Java 9 has three ways to package compiled code in files:
JAR
JMOD
JIMAGE
JIMAGE is optimized for speed and space and used by the JVM at runtime so it makes sense why JIMAGE was introduced. JIMAGE files are not supposed to be published to maven repos or used at compile or link time.
The docs claim that JMOD can store native code and other things that can't be stored by JAR files and that developers can make and distribute their own JMOD files. The JDK ships with jmods/ directory containing all the modules of the JDK for users to depend on.
Questions:
Why did Java 9 introduce the JMOD file format?
Should a library author distribute a JMOD file or a JAR file or both?

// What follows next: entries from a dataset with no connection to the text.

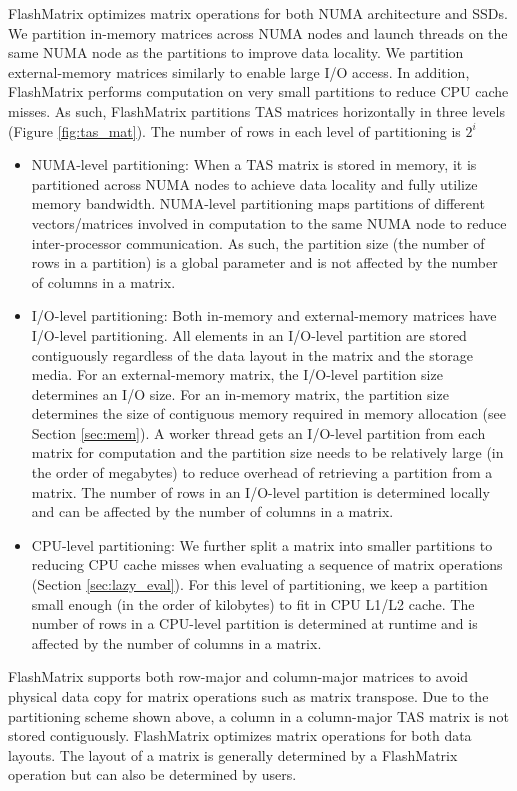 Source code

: FlashMatrix optimizes matrix operations for both NUMA architecture and SSDs.
We partition in-memory matrices across NUMA nodes and launch threads on
the same NUMA node as the partitions to improve data locality. We partition
external-memory matrices similarly to enable large I/O access. In addition,
FlashMatrix performs computation on very small partitions to reduce CPU cache
misses. As such, FlashMatrix partitions TAS matrices horizontally in three
levels (Figure \ref{fig:tas_mat}).
The number of rows in each level of partitioning is $2^i$
\begin{itemize}
\item NUMA-level partitioning: When a TAS
matrix is stored in memory, it is partitioned across NUMA nodes to achieve
data locality and fully utilize memory bandwidth. NUMA-level partitioning
maps partitions of different vectors/matrices involved in computation
to the same NUMA node to reduce inter-processor communication. As such,
the partition size (the number of rows in a partition) is a global parameter
and is not affected by the number of columns in a matrix.
\item I/O-level partitioning: Both in-memory and external-memory matrices have
I/O-level partitioning.
All elements in an I/O-level partition are stored contiguously regardless of
the data layout in the matrix and the storage media.
For an external-memory matrix, the I/O-level partition size determines an I/O
size. For an in-memory matrix, the partition size determines the size of
contiguous memory required in memory allocation (see Section \ref{sec:mem}).
A worker thread gets an I/O-level partition from each
matrix for computation and the partition size needs to be relatively large
(in the order of megabytes) to reduce overhead of retrieving a partition from
a matrix. The number of rows in an I/O-level partition is determined locally
and can be affected by the number of columns in a matrix. 
\item CPU-level partitioning: We further split a matrix into smaller partitions
to reducing CPU cache misses when evaluating a sequence of matrix operations
(Section \ref{sec:lazy_eval}). For this level of partitioning, we keep
a partition small enough (in the order of kilobytes) to fit in CPU L1/L2 cache.
The number of rows in a CPU-level partition is determined at runtime and
is affected by the number of columns in a matrix.
\end{itemize}

FlashMatrix supports both row-major and column-major matrices to avoid physical
data copy for matrix operations such as matrix transpose. Due to
the partitioning scheme shown above, a column in a column-major TAS matrix
is not stored contiguously. FlashMatrix optimizes matrix operations for both
data layouts. The layout of a matrix is generally
determined by a FlashMatrix operation but can also be determined by users.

Should jmod files be published to maven repos?
解决方案
Here are some quotes from JEP 261: Module System, which contains a section on JMOD files.
Why?
The new JMOD format goes beyond JAR files to include native code,
configuration files, and other kinds of data that do not fit
naturally, if at all, into JAR files.
and
The final format of JMOD files is an open issue, but for now it is
based on ZIP files.
Should a developer publish JMOD files?
Note that JMOD files appear to be a way to incorporate native code (among other things) at compile-time and link-time. From JEP 261:
JMOD files can be used at compile time and link time, but not at run
time.
(To be honest, I'm not sure how native code is published pre-JDK 9.) For the vast majority of developers (without native libraries or other corner-cases), we will merely publish modular jars.